I expect that Rivers will see an uptick in revenue from this activity ... but not enough to meet its original projections.
It might seem harsh to harp upon the inaccurate predictions made during the state's competitive bid process.
After all, the casinos are making money, and generating millions in new revenue. It might not be as much revenue as we were told to expect, but it will still give cash-strapped local communities a shot in the budgetary arm. When you look at this bigger picture, does casino under-performance really matter?
I would argue that it does matter — that it's worth understanding why those projections were inflated and what the failure to hit those targets might mean long-term.

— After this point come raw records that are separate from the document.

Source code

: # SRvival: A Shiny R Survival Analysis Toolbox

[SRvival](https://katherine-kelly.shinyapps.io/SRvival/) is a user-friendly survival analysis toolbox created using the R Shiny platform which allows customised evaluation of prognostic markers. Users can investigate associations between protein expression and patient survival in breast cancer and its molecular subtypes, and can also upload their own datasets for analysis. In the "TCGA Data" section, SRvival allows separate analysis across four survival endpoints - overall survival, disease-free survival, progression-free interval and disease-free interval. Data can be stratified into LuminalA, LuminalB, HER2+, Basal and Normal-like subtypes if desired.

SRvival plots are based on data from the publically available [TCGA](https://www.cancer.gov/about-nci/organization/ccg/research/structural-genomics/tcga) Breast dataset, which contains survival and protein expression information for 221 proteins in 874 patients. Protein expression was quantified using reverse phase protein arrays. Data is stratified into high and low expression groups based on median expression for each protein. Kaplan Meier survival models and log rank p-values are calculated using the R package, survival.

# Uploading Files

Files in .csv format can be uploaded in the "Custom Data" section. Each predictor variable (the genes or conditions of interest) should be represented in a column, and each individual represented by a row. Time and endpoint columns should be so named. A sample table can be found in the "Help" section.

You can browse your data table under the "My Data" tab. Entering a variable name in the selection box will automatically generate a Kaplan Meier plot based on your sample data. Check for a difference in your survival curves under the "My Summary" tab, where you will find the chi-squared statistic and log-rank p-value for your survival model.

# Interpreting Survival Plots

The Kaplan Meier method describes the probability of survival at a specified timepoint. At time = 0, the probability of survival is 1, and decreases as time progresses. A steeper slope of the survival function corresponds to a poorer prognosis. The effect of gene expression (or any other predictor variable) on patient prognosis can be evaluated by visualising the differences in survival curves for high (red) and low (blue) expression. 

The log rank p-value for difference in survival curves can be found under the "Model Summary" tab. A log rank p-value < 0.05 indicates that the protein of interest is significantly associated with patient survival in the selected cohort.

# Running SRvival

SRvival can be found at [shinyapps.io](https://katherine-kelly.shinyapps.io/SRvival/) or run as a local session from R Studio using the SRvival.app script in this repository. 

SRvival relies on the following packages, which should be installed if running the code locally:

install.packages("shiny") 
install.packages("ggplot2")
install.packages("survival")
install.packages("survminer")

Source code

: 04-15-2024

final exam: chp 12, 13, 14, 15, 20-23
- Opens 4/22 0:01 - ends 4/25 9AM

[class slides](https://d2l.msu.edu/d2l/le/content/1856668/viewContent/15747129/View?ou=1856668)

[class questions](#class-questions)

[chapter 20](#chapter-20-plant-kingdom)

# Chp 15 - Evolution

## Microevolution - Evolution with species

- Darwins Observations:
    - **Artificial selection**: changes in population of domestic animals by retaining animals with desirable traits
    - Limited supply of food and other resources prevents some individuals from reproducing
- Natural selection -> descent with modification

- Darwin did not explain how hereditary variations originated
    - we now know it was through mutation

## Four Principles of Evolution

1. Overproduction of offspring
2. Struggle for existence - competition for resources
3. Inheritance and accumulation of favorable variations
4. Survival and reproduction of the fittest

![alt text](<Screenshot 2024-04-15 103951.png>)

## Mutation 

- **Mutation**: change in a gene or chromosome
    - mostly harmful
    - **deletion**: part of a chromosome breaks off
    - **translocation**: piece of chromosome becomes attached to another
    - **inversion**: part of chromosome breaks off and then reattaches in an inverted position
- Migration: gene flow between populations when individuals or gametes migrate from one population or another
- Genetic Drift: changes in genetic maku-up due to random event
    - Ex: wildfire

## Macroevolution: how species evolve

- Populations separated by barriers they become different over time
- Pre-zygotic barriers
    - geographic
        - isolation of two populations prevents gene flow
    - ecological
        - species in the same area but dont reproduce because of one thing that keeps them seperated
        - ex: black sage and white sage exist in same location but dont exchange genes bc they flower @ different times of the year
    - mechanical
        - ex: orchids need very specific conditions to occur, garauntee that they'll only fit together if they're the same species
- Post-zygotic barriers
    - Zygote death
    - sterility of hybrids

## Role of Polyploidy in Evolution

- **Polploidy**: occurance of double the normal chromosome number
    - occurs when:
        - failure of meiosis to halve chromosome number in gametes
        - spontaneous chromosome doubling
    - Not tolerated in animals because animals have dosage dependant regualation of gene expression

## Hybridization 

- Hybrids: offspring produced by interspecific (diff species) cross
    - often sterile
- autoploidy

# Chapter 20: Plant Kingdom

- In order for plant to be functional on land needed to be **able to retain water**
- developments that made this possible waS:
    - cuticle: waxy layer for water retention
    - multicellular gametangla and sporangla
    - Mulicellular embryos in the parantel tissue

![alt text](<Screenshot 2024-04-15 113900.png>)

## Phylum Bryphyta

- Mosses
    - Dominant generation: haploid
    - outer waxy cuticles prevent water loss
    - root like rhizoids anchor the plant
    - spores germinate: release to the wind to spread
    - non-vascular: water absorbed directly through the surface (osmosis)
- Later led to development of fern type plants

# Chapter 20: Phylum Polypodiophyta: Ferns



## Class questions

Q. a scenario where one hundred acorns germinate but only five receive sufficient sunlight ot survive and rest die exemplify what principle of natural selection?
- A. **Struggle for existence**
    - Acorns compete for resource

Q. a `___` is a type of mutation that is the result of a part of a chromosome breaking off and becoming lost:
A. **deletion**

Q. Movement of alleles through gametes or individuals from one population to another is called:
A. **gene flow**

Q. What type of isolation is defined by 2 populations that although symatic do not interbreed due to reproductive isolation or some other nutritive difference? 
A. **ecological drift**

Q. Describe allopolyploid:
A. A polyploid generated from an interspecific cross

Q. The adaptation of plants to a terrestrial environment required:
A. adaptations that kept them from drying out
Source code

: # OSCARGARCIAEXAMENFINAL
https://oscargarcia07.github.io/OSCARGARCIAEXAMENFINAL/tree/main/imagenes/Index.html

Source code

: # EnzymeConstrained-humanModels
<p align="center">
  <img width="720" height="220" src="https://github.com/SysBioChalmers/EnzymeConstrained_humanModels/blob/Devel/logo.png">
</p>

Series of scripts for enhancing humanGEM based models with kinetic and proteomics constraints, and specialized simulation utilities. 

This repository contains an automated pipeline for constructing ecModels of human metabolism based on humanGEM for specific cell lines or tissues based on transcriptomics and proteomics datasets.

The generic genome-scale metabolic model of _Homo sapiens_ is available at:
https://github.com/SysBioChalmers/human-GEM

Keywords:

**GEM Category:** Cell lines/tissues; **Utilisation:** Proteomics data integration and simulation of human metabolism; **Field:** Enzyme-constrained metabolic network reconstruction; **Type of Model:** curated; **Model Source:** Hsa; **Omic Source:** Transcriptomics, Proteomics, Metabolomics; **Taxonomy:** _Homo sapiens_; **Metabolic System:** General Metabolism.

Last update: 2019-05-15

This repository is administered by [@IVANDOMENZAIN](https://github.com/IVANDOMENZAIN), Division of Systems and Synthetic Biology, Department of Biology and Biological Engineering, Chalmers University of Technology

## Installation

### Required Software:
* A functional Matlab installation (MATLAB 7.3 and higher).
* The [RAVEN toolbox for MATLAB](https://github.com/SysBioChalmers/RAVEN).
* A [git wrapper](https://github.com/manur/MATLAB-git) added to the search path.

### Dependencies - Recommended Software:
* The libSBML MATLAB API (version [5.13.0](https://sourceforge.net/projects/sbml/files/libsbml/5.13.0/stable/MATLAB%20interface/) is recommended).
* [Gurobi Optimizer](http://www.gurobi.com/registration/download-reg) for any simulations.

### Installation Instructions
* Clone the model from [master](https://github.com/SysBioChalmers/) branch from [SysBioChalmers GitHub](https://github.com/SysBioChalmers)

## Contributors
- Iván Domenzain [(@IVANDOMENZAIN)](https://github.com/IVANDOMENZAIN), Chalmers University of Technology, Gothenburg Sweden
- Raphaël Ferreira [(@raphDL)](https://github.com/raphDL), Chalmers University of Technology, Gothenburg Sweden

Nobody help a gunpoint to anybody's head and forced them to put inflated numbers in their bids, and there was plenty of commentary and analysis warning that casinos weren't all state officials were cracking them up to be.
Casino backers mostly ignored this more pessimistic outlook, preferring to stick to their preferred narrative about how casinos would save upstate New York. Whether they simply didn't believe the forecasts suggesting the new casinos wouldn't fulfill their promises, or chose to ignore them, we'll probably never know.
What we do know is that the pessimistic outlook was the correct one — and is the correct one going forward, too.
New York is now in the casino business, and we need the state to be realistic about what this means.
A review of the new casinos' performance will provide valuable insight that will help inform and guide gaming policy in the future.